Garlic neutralises resistant bacteria
A researcher at the University of Copenhagen has written his PhD thesis on the positive properties of garlic, with particular emphasis on its effect against bacteria.
PhD student Tim Holm Jakobsen said garlic contains a substance called ajoene: “A potent chemical compound … [which] specifically prevents the bacteria from secreting the toxin rhamnolipid, which destroys white blood cells in the body. White blood cells are indispensable because they play a crucial role in the immune defence system; not only warding off infection, but also killing bacteria.”
When bacteria clump together in what is known as biofilm - where they surround themselves with a tough film of organic materials - they become resistant to antibiotics. Jakobsen has demonstrated the effect of ajoene on biofilm cultivated in the laboratory and in trials with mice.
“When we add antibiotics to biofilm they have very little effect, and ajoene alone barely makes any difference,” he said. “It is only when the two are combined that something significant happens.”
The ajoene blocks the bacteria’s communication system - known as quorum sensing - which is used for various purposes including creating infection. When combined with antibiotics, the treatment killed more than 90% of the normally virulent biofilm.

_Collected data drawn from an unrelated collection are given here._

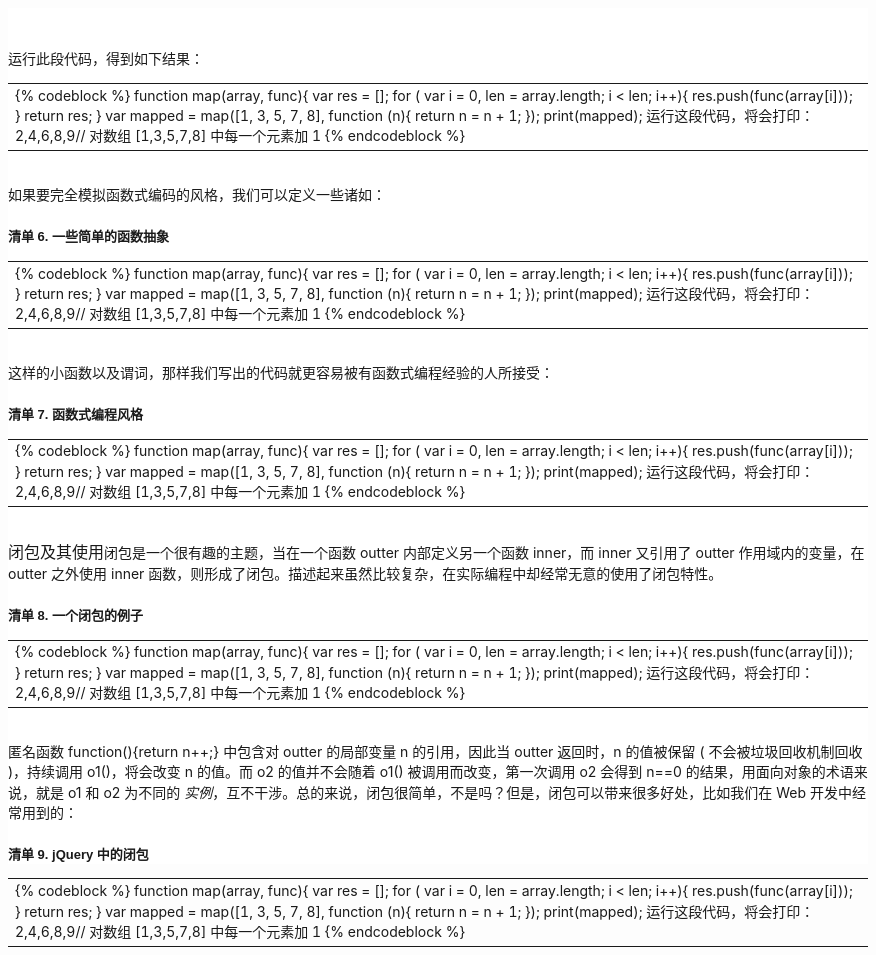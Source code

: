<div align="left">
<br> </div>运行此段代码，得到如下结果：<div align="left"><table cellspacing="0" cellpadding="0" width="100%" align="left" border="0"><tbody><tr><td class="code-outline">
{% codeblock %}
				  function map(array, func){   var res = [];   for ( var i = 0, len = array.length; i < len; i++){  res.push(func(array[i])); 	 }   return res;  }  var mapped = map([1, 3, 5, 7, 8],  function (n){   return n = n + 1;  });  print(mapped); 运行这段代码，将会打印： 2,4,6,8,9// 对数组 [1,3,5,7,8] 中每一个元素加 1 
{% endcodeblock %}
</td></tr></tbody></table></div>
<div align="left">
<br> </div>如果要完全模拟函数式编码的风格，我们可以定义一些诸如：<div align="left">
<br><a name="listing6"><b><font face="Arial" size="2">清单 6. 一些简单的函数抽象</font></b></a><br>
</div>
<div align="left"><table cellspacing="0" cellpadding="0" width="100%" align="left" border="0"><tbody><tr><td class="code-outline">
{% codeblock %}
				  function map(array, func){   var res = [];   for ( var i = 0, len = array.length; i < len; i++){  res.push(func(array[i])); 	 }   return res;  }  var mapped = map([1, 3, 5, 7, 8],  function (n){   return n = n + 1;  });  print(mapped); 运行这段代码，将会打印： 2,4,6,8,9// 对数组 [1,3,5,7,8] 中每一个元素加 1 
{% endcodeblock %}
</td></tr></tbody></table></div>
<div align="left">
<br> </div>这样的小函数以及谓词，那样我们写出的代码就更容易被有函数式编程经验的人所接受：<div align="left">
<br><a name="listing7"><b><font face="Arial" size="2">清单 7. 函数式编程风格</font></b></a><br>
</div>
<div align="left"><table cellspacing="0" cellpadding="0" width="100%" align="left" border="0"><tbody><tr><td class="code-outline">
{% codeblock %}
				  function map(array, func){   var res = [];   for ( var i = 0, len = array.length; i < len; i++){  res.push(func(array[i])); 	 }   return res;  }  var mapped = map([1, 3, 5, 7, 8],  function (n){   return n = n + 1;  });  print(mapped); 运行这段代码，将会打印： 2,4,6,8,9// 对数组 [1,3,5,7,8] 中每一个元素加 1 
{% endcodeblock %}
</td></tr></tbody></table></div>
<div align="left">
<br> </div>
<a name="minor2.2"><span class="smalltitle"><font size="3">闭包及其使用</font></span></a>闭包是一个很有趣的主题，当在一个函数 outter 内部定义另一个函数 inner，而 inner 又引用了 outter 作用域内的变量，在 outter 之外使用 inner 函数，则形成了闭包。描述起来虽然比较复杂，在实际编程中却经常无意的使用了闭包特性。<div align="left">
<br><a name="listing8"><b><font face="Arial" size="2">清单 8. 一个闭包的例子</font></b></a><br>
</div>
<div align="left"><table cellspacing="0" cellpadding="0" width="100%" align="left" border="0"><tbody><tr><td class="code-outline">
{% codeblock %}
				  function map(array, func){   var res = [];   for ( var i = 0, len = array.length; i < len; i++){  res.push(func(array[i])); 	 }   return res;  }  var mapped = map([1, 3, 5, 7, 8],  function (n){   return n = n + 1;  });  print(mapped); 运行这段代码，将会打印： 2,4,6,8,9// 对数组 [1,3,5,7,8] 中每一个元素加 1 
{% endcodeblock %}
</td></tr></tbody></table></div>
<div align="left">
<br> </div>匿名函数 function(){return n++;} 中包含对 outter 的局部变量 n 的引用，因此当 outter 返回时，n 的值被保留 ( 不会被垃圾回收机制回收 )，持续调用 o1()，将会改变 n 的值。而 o2 的值并不会随着 o1() 被调用而改变，第一次调用 o2 会得到 n==0 的结果，用面向对象的术语来说，就是 o1 和 o2 为不同的 <em>实例</em>，互不干涉。总的来说，闭包很简单，不是吗？但是，闭包可以带来很多好处，比如我们在 Web 开发中经常用到的：<div align="left">
<br><a name="listing9"><b><font face="Arial" size="2">清单 9. jQuery 中的闭包</font></b></a><br>
</div>
<div align="left"><table cellspacing="0" cellpadding="0" width="100%" align="left" border="0"><tbody><tr><td class="code-outline">
{% codeblock %}
				  function map(array, func){   var res = [];   for ( var i = 0, len = array.length; i < len; i++){  res.push(func(array[i])); 	 }   return res;  }  var mapped = map([1, 3, 5, 7, 8],  function (n){   return n = n + 1;  });  print(mapped); 运行这段代码，将会打印： 2,4,6,8,9// 对数组 [1,3,5,7,8] 中每一个元素加 1 
{% endcodeblock %}
</td></tr></tbody></table></div>
<div align="left">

However, noted Jakobsen, “Garlic contains so little ajoene that you would need to eat around 50 a day to achieve the desired effect.” For this reason, researchers are working to augment the natural material through chemical synthesis.
Jakobsen hopes the pharmaceutical industry will also join in on production, claiming, “Nature is a great starting point for developing medicines - two-thirds of all new pharmaceuticals are based on natural substances.”